Exports of passenger vehicles have been the sole bright spot for automakers in India. They rose 8.5 per cent in January to 21,616, while from April through January they surged 59.55 per cent, to 275,674, the group said.

Chenoy said the outlook for exports was positive because automakers like Hyundai use India as a global hub for small vehicle production.

Meanwhile, domestic sales of commercial vehicles in the 10 months through January slid 19.8 per cent, to 311,283, and exports fell 18.99 per cent, to 37,808 vehicles, the group said.

That's hit Tata Motors, India's largest commercial vehicle manufacturer, especially hard, with domestic sales in January down 30 per cent to 35,704 vehicles.

Last week, the company, which is struggling to refinance the remaining $2 billion of a $3 billion loan it took to purchase Jaguar and Land Rover from Ford Motor Co. in June, said it has been forced to delay some payments to vendors.

Tata's chief executive Ravi Kant told reporters earlier this month that "the magnitude and pace" of the slowdown in the auto market was unexpected and that the company was trying to cope as best it could.
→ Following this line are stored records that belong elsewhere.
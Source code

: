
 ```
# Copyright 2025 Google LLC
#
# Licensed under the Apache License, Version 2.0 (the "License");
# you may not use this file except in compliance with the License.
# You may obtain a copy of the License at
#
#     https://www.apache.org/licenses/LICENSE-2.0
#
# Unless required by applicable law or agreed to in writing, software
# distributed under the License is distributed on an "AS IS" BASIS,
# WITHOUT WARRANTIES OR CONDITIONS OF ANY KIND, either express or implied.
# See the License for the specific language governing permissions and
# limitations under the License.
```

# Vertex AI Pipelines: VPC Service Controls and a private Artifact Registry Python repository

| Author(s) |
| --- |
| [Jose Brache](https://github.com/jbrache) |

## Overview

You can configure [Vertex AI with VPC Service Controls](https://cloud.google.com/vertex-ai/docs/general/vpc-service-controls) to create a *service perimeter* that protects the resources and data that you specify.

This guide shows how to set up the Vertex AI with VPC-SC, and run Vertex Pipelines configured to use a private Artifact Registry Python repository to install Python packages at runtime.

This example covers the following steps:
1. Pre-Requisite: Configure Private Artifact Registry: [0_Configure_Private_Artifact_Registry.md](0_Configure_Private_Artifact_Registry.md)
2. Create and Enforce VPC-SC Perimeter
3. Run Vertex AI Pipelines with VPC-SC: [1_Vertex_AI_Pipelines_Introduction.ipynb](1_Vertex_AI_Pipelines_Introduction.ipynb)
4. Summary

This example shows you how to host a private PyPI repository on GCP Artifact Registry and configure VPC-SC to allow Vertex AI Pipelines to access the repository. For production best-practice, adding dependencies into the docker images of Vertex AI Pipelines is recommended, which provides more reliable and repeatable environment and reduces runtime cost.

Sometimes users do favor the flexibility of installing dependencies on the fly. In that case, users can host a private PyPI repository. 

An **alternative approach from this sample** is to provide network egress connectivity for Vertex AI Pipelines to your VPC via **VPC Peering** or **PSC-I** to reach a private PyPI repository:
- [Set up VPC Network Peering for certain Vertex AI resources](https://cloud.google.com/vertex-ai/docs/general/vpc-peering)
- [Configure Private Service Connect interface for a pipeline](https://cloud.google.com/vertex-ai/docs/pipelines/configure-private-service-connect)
Maruti Suzuki, India's largest automaker, said its domestic sales rose 5.6 per cent in January to 67,005 vehicles.

But other major makers saw domestic sales decline.

Hyundai Motor India Ltd., India's largest passenger car exporter, said domestic sales dropped 13.5 per cent in January, to 21,016 vehicles, even as exports grew by 20.9 per cent, to 16,200 vehicles.

Domestic sales at Mahindra & Mahindra, another large Indian automaker, slid 17.1 per cent in January, to 17,320 vehicles.